Creating a crawler¶
Crawlers are ordered by customers. So if a new crawler should be created, we start with an Issue in the
create-new-scrapy-crawler Project. The Subject should contain the name of the crawler. This name should match the regular expression /[a-z0-9-]+/
. The name should be used as name of the repository, name of the json file and name of the scrapy crawler.
Subject: create crawler <spidername> http://example.com
Developers are asked if they can do the task. Developers should assign themselve to the issue and start working. They should create a repository in the JobCrawler group.
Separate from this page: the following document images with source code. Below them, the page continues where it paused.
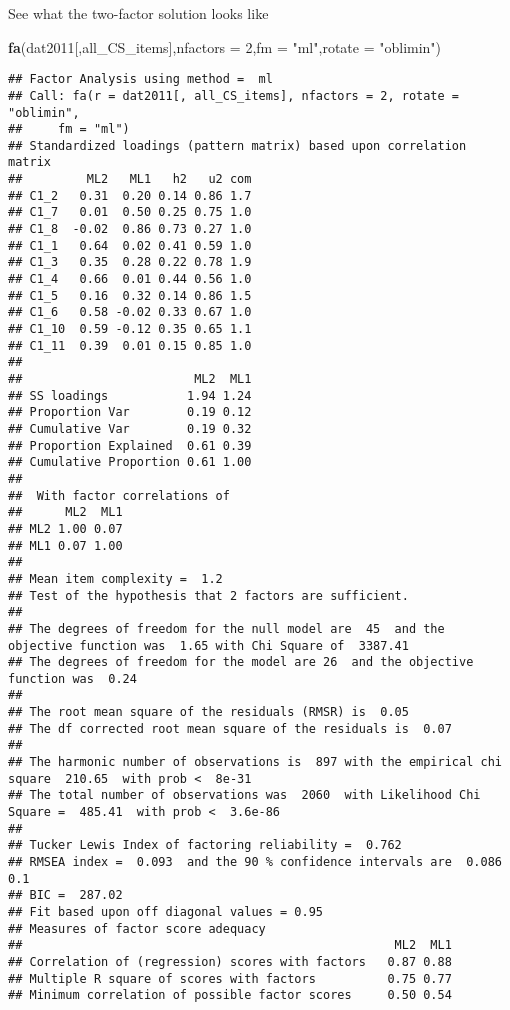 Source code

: \documentclass[
]{article}
\newenvironment{Shaded}{\begin{snugshade}}{\end{snugshade}}
\newcommand{\DataTypeTok}[1]{\textcolor[rgb]{0.13,0.29,0.53}{#1}}
\newcommand{\DecValTok}[1]{\textcolor[rgb]{0.00,0.00,0.81}{#1}}
\newcommand{\KeywordTok}[1]{\textcolor[rgb]{0.13,0.29,0.53}{\textbf{#1}}}
\newcommand{\NormalTok}[1]{#1}
\newcommand{\StringTok}[1]{\textcolor[rgb]{0.31,0.60,0.02}{#1}}
\begin{document}
See what the two-factor solution looks like

\begin{Shaded}
\begin{Highlighting}[]
\KeywordTok{fa}\NormalTok{(dat2011[,all_CS_items],}\DataTypeTok{nfactors =} \DecValTok{2}\NormalTok{,}\DataTypeTok{fm =} \StringTok{"ml"}\NormalTok{,}\DataTypeTok{rotate =} \StringTok{"oblimin"}\NormalTok{)}
\end{Highlighting}
\end{Shaded}

\begin{verbatim}
## Factor Analysis using method =  ml
## Call: fa(r = dat2011[, all_CS_items], nfactors = 2, rotate = "oblimin", 
##     fm = "ml")
## Standardized loadings (pattern matrix) based upon correlation matrix
##         ML2   ML1   h2   u2 com
## C1_2   0.31  0.20 0.14 0.86 1.7
## C1_7   0.01  0.50 0.25 0.75 1.0
## C1_8  -0.02  0.86 0.73 0.27 1.0
## C1_1   0.64  0.02 0.41 0.59 1.0
## C1_3   0.35  0.28 0.22 0.78 1.9
## C1_4   0.66  0.01 0.44 0.56 1.0
## C1_5   0.16  0.32 0.14 0.86 1.5
## C1_6   0.58 -0.02 0.33 0.67 1.0
## C1_10  0.59 -0.12 0.35 0.65 1.1
## C1_11  0.39  0.01 0.15 0.85 1.0
## 
##                        ML2  ML1
## SS loadings           1.94 1.24
## Proportion Var        0.19 0.12
## Cumulative Var        0.19 0.32
## Proportion Explained  0.61 0.39
## Cumulative Proportion 0.61 1.00
## 
##  With factor correlations of 
##      ML2  ML1
## ML2 1.00 0.07
## ML1 0.07 1.00
## 
## Mean item complexity =  1.2
## Test of the hypothesis that 2 factors are sufficient.
## 
## The degrees of freedom for the null model are  45  and the objective function was  1.65 with Chi Square of  3387.41
## The degrees of freedom for the model are 26  and the objective function was  0.24 
## 
## The root mean square of the residuals (RMSR) is  0.05 
## The df corrected root mean square of the residuals is  0.07 
## 
## The harmonic number of observations is  897 with the empirical chi square  210.65  with prob <  8e-31 
## The total number of observations was  2060  with Likelihood Chi Square =  485.41  with prob <  3.6e-86 
## 
## Tucker Lewis Index of factoring reliability =  0.762
## RMSEA index =  0.093  and the 90 % confidence intervals are  0.086 0.1
## BIC =  287.02
## Fit based upon off diagonal values = 0.95
## Measures of factor score adequacy             
##                                                    ML2  ML1
## Correlation of (regression) scores with factors   0.87 0.88
## Multiple R square of scores with factors          0.75 0.77
## Minimum correlation of possible factor scores     0.50 0.54
\end{verbatim}
\end{document}
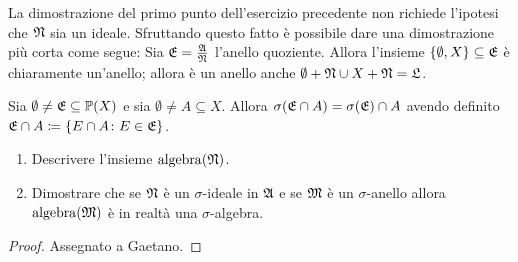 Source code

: \documentclass[../EserciziIstituzioniAnalisi.tex]{subfiles}
\begin{document}
\begin{remark}
  La dimostrazione del primo punto dell'esercizio precedente non richiede l'ipotesi che $\mathfrak N$ sia un ideale. Sfruttando questo fatto è possibile dare una dimostrazione più corta come segue:
  Sia $\mathfrak E=\frac{\mathfrak A}{\mathfrak N}$ l'anello quoziente. Allora l'insieme $\{\emptyset, X\}\subseteq\mathfrak E$ è chiaramente un'anello; allora è un anello anche $\emptyset+\mathfrak N \cup X+\mathfrak N=\mathfrak L$.
\end{remark}

\begin{exercise}[2016-10-13]
  Sia $\emptyset \neq \mathfrak E \subseteq \mathbb P(X)$ e sia $\emptyset \neq A \subseteq X$.
Allora $\sigma(\mathfrak E \cap A) = \sigma(\mathfrak E) \cap A$ avendo definito $\mathfrak E \cap A \coloneqq \left\lbrace E \cap A \colon E \in \mathfrak E\right\rbrace$.
\begin{enumerate}
\item Descrivere l'insieme $\operatorname{algebra}(\mathfrak N)$.
\item Dimostrare che se $\mathfrak N$ è un $\sigma$-ideale in $\mathfrak A$ e se $\mathfrak M$ è un $\sigma$-anello allora $\operatorname{algebra}(\mathfrak M)$ è in realtà una $\sigma$-algebra.
\end{enumerate}
\end{exercise}
\begin{proof}
Assegnato a Gaetano.
\end{proof}
\end{document}
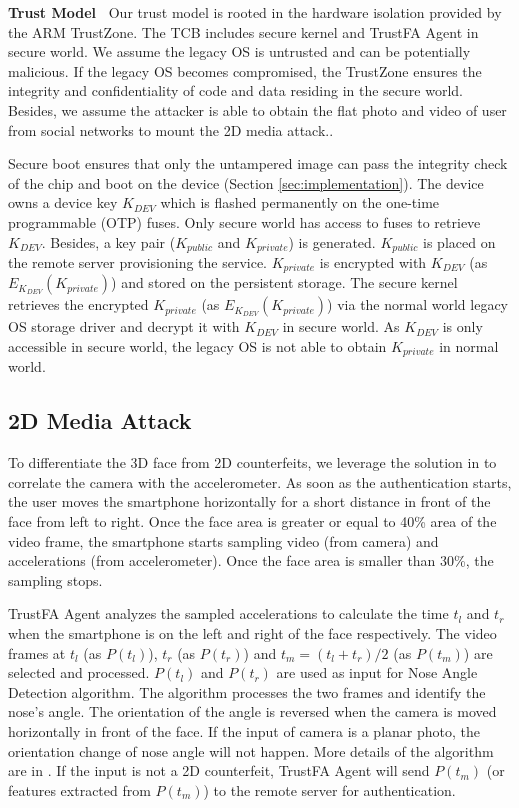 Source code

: \noindent
{\bf Trust Model~}
Our trust model is rooted in the hardware isolation provided by the ARM
TrustZone. The TCB includes secure kernel and TrustFA Agent in secure world. We
assume the legacy OS is untrusted and can be potentially malicious. If the
legacy OS becomes compromised, the TrustZone ensures the integrity and
confidentiality of code and data residing in the secure world. Besides, we
assume the attacker is able to obtain the flat photo and video of user from social
networks to mount the 2D media attack..

Secure boot ensures that only the untampered image can pass the integrity check
of the chip and boot on the device (Section \ref{sec:implementation}).  The
device owns a device key $K_{DEV}$ which is flashed permanently on the one-time
programmable (OTP) fuses. Only secure world has access to fuses to retrieve
$K_{DEV}$. Besides, a key pair ($K_{public}$ and $K_{private}$) is generated.  $K_{public}$ is placed on the remote server provisioning the
service. $K_{private}$ is encrypted with $K_{DEV}$ (as
$E_{K_{DEV}}{(K_{private})}$) and stored on the persistent storage. The secure
kernel retrieves the encrypted $K_{private}$ (as $E_{K_{DEV}}{(K_{private})}$) via
the normal world legacy OS storage driver and decrypt it with $K_{DEV}$ in
secure world. As $K_{DEV}$ is only accessible in secure world, the legacy OS is
not able to obtain $K_{private}$ in normal world. 

\subsection{2D Media Attack}
\label{sec:design:phase1}

To differentiate the 3D face from 2D counterfeits, we leverage the solution in
\cite{Chen-Sensor} to correlate the camera with the accelerometer. As soon as
the authentication starts, the user moves the smartphone horizontally for a
short distance in front of the face from left to right. Once the face area is
greater or equal to 40\% area of the video frame, the smartphone starts sampling
video (from camera) and accelerations (from accelerometer). Once the face area
is smaller than 30\%, the sampling stops.

TrustFA Agent analyzes the sampled accelerations to calculate the time $t_l$ and
$t_r$ when the smartphone is on the left and right of the face respectively. The
video frames at $t_l$ (as $P(t_l)$), $t_r$ (as $P(t_r)$) and $t_m=(t_l+t_r)/2$
(as $P(t_m)$) are selected and processed. $P(t_l)$ and $P(t_r)$ are used as
input for Nose Angle Detection algorithm. The algorithm processes the two frames
and identify the nose's angle. The orientation of the angle is reversed when the
camera is moved horizontally in front of the face. If the input of camera is a
planar photo, the orientation change of nose angle will not happen. More details
of the algorithm are in \cite{Chen-Sensor}. If the input is not a 2D
counterfeit, TrustFA Agent will send $P(t_m)$ (or features extracted from $P(t_m)$) to the
remote server for authentication.

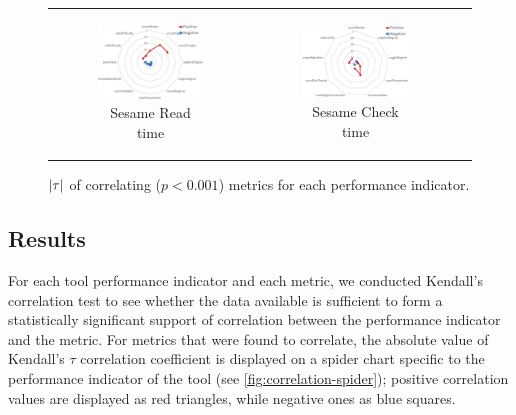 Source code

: \begin{figure}[tp]
\begin{center}
\begin{tabular}{c c c}
\begin{subfigure}[t]{0.31\textwidth}
	    \includegraphics[width=0.95\textwidth]{figures/spider-sesame-read.pdf}
	    \caption{Sesame Read time}\end{subfigure} &
	    \begin{subfigure}[t]{0.31\textwidth}\centering
	    \includegraphics[width=0.95\textwidth]{figures/spider-sesame-check.pdf}
	    \caption{Sesame Check time}\end{subfigure} 
    \end{tabular}

  \caption{$|{\tau}|$ of correlating ($p<0.001$) metrics for each performance indicator.}
  \label{fig:correlation-spider}
\end{center}
\end{figure}

\subsection{Results}
For each tool performance indicator and each metric, we conducted Kendall's correlation test to see whether the data available is sufficient to form a statistically significant support of correlation between the performance indicator and the metric. For metrics that were found to correlate, the absolute value of Kendall's $\tau$ correlation coefficient is displayed on a spider chart specific to the performance indicator of the tool (see \autoref{fig:correlation-spider}); positive correlation values are displayed as red triangles, while negative ones as blue squares.  


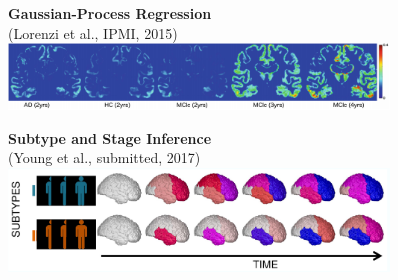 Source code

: \documentclass[8pt,xcolor=table]{beamer}
\begin{document}
\begin{frame}
\begin{small}
\begin{figure}[h]
  \vspace{2em}
  \begin{minipage}[t][\mnpHeight][t]{0.49\linewidth}
    \centering
    \textbf{Gaussian-Process Regression}\\ \footnotesize{(Lorenzi et al., IPMI, 2015)}
    \includegraphics[width=0.9\textwidth,trim=0 0 0 0, clip]{../lorenzi_ipmi2015}
    
    \vspace{2em}
    
  \end{minipage}
  \begin{minipage}[t][\mnpHeight][t]{0.49\linewidth}
    \centering
    \textbf{Subtype and Stage Inference}\\ \footnotesize{(Young et al., submitted, 2017)}
    \includegraphics[width=0.9\textwidth]{../sustain}
  \end{minipage}


  \end{figure}
  \end{small}
  
  \vspace{-2em}
  


\end{frame}
\end{document}
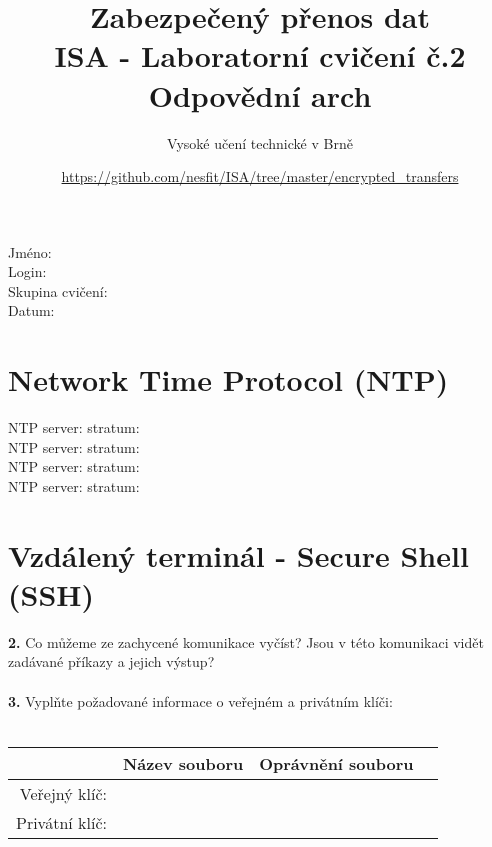 \documentclass[a4paper,11pt]{article}
\title{Zabezpečený přenos dat\\
{\bf\large ISA - Laboratorní cvičení č.2}\\
{\bf\large Odpovědní arch}}
\author{Vysoké učení technické v Brně}
\date{\url{https://github.com/nesfit/ISA/tree/master/encrypted_transfers}}
\begin{document}
{\let\newpage\relax\maketitle}

Jméno:\\
Login:\\
Skupina cvičení:\\
Datum:

\section{Network Time Protocol (NTP)}
NTP server: \underline{\hspace{4cm}}\hspace{1cm} stratum: \underline{\hspace{1cm}} \\
NTP server: \underline{\hspace{4cm}}\hspace{1cm} stratum: \underline{\hspace{1cm}} \\
NTP server: \underline{\hspace{4cm}}\hspace{1cm} stratum: \underline{\hspace{1cm}} \\
NTP server: \underline{\hspace{4cm}}\hspace{1cm} stratum: \underline{\hspace{1cm}} \\

\section{Vzdálený terminál - Secure Shell (SSH)}
\textbf{2.} Co můžeme ze zachycené komunikace vyčíst? Jsou v této komunikaci vidět zadávané příkazy a jejich výstup?\\

\underline{\hspace{16cm}}
~\\
\textbf{3.} Vyplňte požadované informace o veřejném a privátním klíči:\\
~\\
\begin{tabular}{|r|c|c|c|}
\hline
~ & Název souboru & Oprávnění souboru \\
\hline
Veřejný klíč: & & \\
\hline
Privátní klíč: & & \\
\hline
\end{tabular}
\vspace{1em}
\end{document}
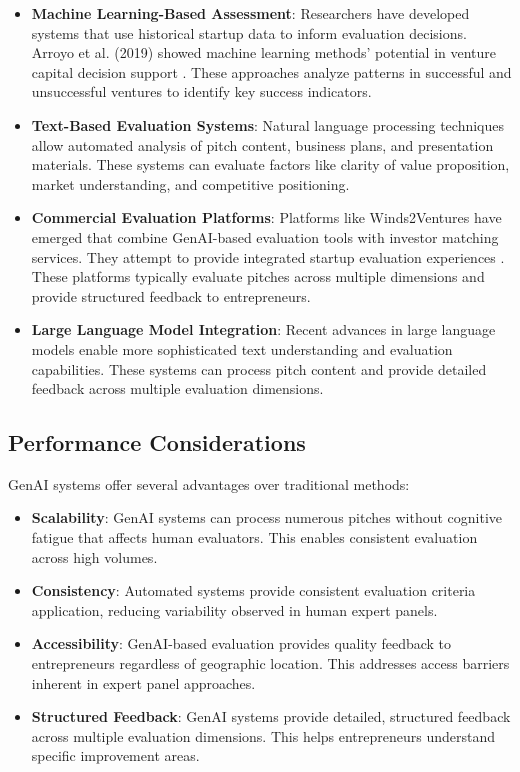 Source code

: \begin{itemize}
    \item \textbf{Machine Learning-Based Assessment}: Researchers have developed systems that use historical startup data to inform evaluation decisions. Arroyo et al. (2019) showed machine learning methods' potential in venture capital decision support \cite{Arroyo2019}. These approaches analyze patterns in successful and unsuccessful ventures to identify key success indicators.

    \item \textbf{Text-Based Evaluation Systems}: Natural language processing techniques allow automated analysis of pitch content, business plans, and presentation materials. These systems can evaluate factors like clarity of value proposition, market understanding, and competitive positioning.

    \item \textbf{Commercial Evaluation Platforms}: Platforms like Winds2Ventures have emerged that combine GenAI-based evaluation tools with investor matching services. They attempt to provide integrated startup evaluation experiences \cite{w2v}. These platforms typically evaluate pitches across multiple dimensions and provide structured feedback to entrepreneurs.

    \item \textbf{Large Language Model Integration}: Recent advances in large language models enable more sophisticated text understanding and evaluation capabilities. These systems can process pitch content and provide detailed feedback across multiple evaluation dimensions.
\end{itemize}

\subsection{Performance Considerations}\label{subsec:performance-considerations}
GenAI systems offer several advantages over traditional methods:

\begin{itemize}
    \item \textbf{Scalability}: GenAI systems can process numerous pitches without cognitive fatigue that affects human evaluators. This enables consistent evaluation across high volumes.

    \item \textbf{Consistency}: Automated systems provide consistent evaluation criteria application, reducing variability observed in human expert panels.

    \item \textbf{Accessibility}: GenAI-based evaluation provides quality feedback to entrepreneurs regardless of geographic location. This addresses access barriers inherent in expert panel approaches.

    \item \textbf{Structured Feedback}: GenAI systems provide detailed, structured feedback across multiple evaluation dimensions. This helps entrepreneurs understand specific improvement areas.
\end{itemize}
The new repository should be named <spidername>.
Example¶
root@scrapy-runner:~# scrapy startproject spidername
New Scrapy project 'spidername', using template directory '/usr/local/lib/python3.5/dist-packages/scrapy/templates/project', created in:
/root/spidername
You can start your first spider with:
cd spidername
scrapy genspider example example.com
root@scrapy-runner:~/spidername# scrapy genspider spidername cross-solution.de
Cannot create a spider with the same name as your project
Why spider cannot have the same name as the project? Please complete the example.
Please follow the PEP 8 Style Guide for Python Code
Please add a .gitlab-ci.yml
to your code. Example
before_script:
- export PATH=$PATH:/usr/local/bin
- run-tests.sh ${CI_PROJECT_NAME}
This will test the code against the PEP 8 styleguide and execute the crawler on the test and deployment mashine by pushing changes to the master.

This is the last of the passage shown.